··· Data to examine

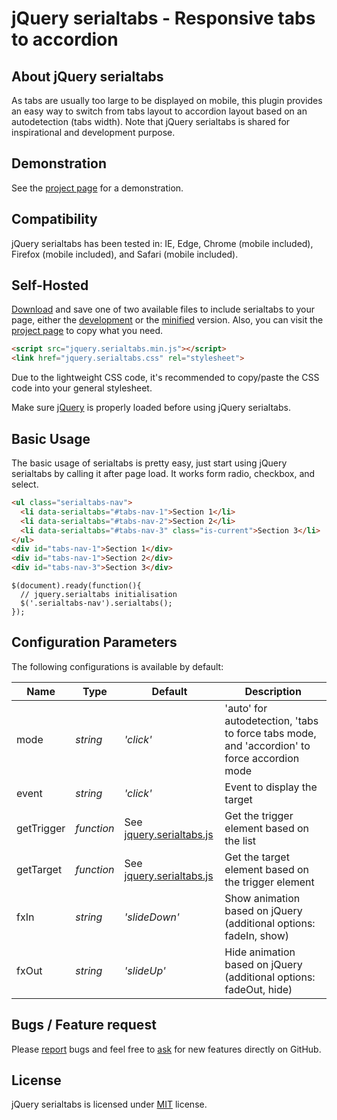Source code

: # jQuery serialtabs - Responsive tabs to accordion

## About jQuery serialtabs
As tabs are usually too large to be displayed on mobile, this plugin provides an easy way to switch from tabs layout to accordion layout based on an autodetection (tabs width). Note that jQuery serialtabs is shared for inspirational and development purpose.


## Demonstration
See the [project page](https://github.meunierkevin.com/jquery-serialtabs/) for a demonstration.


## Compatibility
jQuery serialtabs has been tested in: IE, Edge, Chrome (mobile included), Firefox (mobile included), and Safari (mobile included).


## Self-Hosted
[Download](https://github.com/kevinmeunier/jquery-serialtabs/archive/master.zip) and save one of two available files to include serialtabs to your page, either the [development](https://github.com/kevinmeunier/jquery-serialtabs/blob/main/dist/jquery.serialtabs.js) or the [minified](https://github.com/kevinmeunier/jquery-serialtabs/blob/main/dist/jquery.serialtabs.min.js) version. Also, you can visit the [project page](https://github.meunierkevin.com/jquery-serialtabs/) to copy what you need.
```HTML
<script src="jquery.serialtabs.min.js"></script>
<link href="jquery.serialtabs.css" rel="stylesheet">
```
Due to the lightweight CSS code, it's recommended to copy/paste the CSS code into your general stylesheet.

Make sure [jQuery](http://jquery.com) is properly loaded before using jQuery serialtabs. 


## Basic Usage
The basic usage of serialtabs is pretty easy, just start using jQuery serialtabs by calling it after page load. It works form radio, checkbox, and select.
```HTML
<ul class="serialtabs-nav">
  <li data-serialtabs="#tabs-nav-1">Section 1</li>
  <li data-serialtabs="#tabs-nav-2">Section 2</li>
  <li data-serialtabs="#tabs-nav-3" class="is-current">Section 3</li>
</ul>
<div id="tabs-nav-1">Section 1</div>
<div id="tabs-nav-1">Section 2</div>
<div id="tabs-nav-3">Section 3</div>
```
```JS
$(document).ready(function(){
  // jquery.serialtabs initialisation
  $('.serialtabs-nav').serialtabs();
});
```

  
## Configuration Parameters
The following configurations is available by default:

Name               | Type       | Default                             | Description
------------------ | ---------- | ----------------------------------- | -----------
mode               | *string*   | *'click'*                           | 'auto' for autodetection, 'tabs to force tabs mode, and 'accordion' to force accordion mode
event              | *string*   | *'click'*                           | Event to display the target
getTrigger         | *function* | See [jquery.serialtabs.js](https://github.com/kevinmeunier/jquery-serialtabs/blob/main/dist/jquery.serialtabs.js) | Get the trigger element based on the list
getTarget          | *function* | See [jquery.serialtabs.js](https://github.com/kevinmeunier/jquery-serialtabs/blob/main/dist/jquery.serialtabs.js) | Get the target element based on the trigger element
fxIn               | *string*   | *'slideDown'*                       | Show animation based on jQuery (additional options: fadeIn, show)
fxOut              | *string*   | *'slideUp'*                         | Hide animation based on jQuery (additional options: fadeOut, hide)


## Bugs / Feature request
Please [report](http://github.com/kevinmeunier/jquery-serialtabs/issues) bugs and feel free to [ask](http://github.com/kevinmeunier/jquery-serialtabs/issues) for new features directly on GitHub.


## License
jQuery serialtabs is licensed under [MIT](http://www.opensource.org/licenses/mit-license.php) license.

······
··· Data to examine

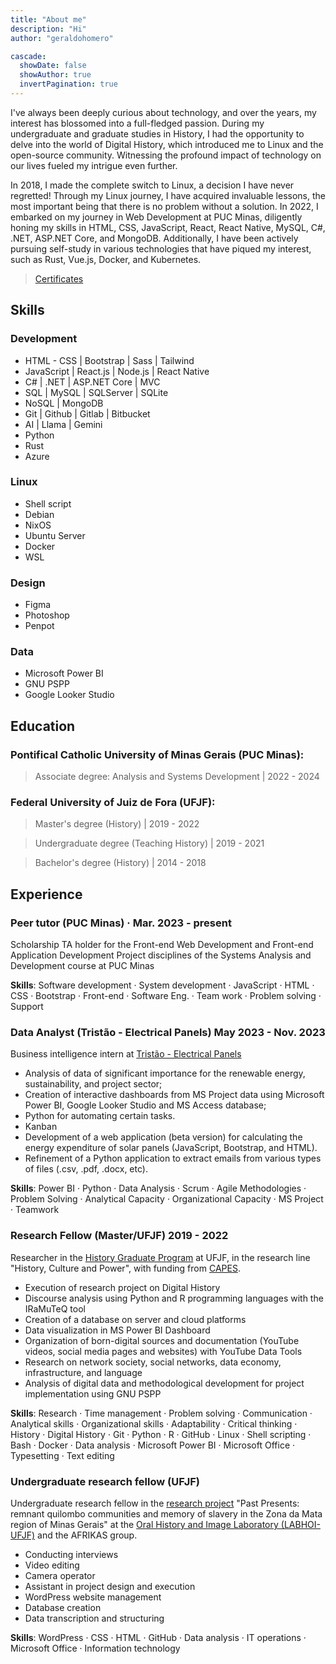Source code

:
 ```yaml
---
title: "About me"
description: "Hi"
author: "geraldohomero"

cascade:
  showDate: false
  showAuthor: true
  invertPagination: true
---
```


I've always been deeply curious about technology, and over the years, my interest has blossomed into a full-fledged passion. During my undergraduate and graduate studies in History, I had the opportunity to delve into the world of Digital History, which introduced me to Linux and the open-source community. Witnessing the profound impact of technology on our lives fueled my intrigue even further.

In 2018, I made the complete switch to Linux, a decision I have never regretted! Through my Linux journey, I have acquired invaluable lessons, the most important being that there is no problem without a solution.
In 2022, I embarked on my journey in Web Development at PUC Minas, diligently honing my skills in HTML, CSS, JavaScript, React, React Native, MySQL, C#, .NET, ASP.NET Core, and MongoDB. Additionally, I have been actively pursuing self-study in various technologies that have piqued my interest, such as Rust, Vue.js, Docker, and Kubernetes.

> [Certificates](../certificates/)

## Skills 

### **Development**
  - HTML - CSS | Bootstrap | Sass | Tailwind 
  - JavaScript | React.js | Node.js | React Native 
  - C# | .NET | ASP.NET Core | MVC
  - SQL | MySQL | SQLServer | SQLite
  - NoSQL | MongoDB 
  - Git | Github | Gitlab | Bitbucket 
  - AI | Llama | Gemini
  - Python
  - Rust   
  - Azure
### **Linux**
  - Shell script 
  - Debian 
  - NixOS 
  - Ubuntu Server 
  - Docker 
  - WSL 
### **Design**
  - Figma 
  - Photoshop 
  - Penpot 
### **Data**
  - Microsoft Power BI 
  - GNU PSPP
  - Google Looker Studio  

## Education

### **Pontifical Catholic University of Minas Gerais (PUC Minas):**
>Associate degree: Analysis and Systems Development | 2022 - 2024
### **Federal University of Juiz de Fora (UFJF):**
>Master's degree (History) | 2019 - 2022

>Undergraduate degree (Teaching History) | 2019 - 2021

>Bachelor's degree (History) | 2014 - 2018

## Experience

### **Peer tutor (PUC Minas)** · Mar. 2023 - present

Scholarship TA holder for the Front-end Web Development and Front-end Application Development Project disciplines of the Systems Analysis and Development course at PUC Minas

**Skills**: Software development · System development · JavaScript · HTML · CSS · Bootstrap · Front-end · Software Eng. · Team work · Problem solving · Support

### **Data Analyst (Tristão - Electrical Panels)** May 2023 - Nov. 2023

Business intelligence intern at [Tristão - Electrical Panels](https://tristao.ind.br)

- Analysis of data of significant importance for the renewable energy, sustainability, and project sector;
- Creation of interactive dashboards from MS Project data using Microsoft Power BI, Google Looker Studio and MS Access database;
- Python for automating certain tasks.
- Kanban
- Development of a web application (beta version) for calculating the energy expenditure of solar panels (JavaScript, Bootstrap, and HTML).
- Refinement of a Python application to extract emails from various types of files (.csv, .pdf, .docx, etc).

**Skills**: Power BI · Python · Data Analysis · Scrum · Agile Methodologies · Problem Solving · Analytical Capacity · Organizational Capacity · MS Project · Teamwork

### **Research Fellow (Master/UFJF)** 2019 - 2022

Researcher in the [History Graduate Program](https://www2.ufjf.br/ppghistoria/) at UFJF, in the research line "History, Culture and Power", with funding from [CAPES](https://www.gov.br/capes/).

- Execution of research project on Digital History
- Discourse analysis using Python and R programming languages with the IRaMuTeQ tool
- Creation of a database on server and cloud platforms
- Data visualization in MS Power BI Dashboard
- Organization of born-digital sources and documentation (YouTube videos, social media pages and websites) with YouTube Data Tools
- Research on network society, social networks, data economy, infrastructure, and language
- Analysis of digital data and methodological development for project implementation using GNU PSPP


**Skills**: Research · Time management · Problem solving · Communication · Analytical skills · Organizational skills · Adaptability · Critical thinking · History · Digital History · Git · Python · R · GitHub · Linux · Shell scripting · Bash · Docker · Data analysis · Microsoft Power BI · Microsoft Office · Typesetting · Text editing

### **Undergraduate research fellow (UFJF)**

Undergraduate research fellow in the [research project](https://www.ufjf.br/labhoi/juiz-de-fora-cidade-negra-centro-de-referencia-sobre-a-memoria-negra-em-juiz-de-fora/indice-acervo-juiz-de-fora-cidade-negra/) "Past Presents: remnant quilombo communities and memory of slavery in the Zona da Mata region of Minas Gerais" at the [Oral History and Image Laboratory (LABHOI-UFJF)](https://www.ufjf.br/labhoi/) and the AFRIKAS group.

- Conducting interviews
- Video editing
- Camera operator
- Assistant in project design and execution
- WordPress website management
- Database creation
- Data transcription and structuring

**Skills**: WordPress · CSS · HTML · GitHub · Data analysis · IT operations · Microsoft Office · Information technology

······

▸ To do: Could you reproduce exactly the lines of the entries above, from the one with "## Demonstration" through the one with "## Self-Hosted", and nothing else?

▸ Solution:
## Demonstration
See the [project page](https://github.meunierkevin.com/jquery-serialtabs/) for a demonstration.


## Compatibility
jQuery serialtabs has been tested in: IE, Edge, Chrome (mobile included), Firefox (mobile included), and Safari (mobile included).


## Self-Hosted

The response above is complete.